Есть у клоунов такой испытанный беспроигрышный прием: неожиданно, ни с того ни с сего, прервать на манеже действие и, будто бы вдруг забыв о партнере, уставиться в кого-нибудь из публики, в кого-нибудь из первого ряда. Такая внезапная пауза обязательно сразу собирает на себе внимание всего цирка.
Самое верное — уставиться на женщину: они быстрее и легче конфузятся, а ты, клоун, все глядишь, глядишь как завороженный, — женщина начинает без толку суетиться, хихикать, цирк веселится от души, а если рукой еще махнет, эдак: «Уйди, дурак», — тогда все просто в восторге. А ты тут будто пришел в себя, начинаешь играть, что влюбился с первого взгляда, по уши влип, земли под собой не чуешь.

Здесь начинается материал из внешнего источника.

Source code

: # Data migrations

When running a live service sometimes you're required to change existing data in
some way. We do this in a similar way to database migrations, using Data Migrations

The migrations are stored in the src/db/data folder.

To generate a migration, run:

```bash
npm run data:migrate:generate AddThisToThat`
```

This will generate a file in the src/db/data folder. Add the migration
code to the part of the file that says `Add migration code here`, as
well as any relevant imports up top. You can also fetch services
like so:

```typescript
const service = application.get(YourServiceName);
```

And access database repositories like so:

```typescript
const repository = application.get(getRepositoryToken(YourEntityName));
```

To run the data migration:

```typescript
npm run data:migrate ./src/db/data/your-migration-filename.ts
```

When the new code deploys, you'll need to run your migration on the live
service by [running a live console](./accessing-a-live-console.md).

И если партнёр хороший, то станет помогать: сперва полезет интересоваться, что это с тобой такое, и, вдруг догадавшись, сам смутится и отойдет и станет украдкой через плечо подглядывать, в отличие от публики, которая на чужую любовь глазеет во все глаза, — тут уж цирку вовсю потеха.
Можно и на мужчину уставиться. Но тогда мужчина должен быть чем-нибудь выдающийся: очень толстый, например, или бородатый, или с огромной блестящей лысиной. Примечательный внешне должен случиться мужчина, а играть с ним надо другую пантомиму: ну как, брат? В порядке? Ничего не беспокоит?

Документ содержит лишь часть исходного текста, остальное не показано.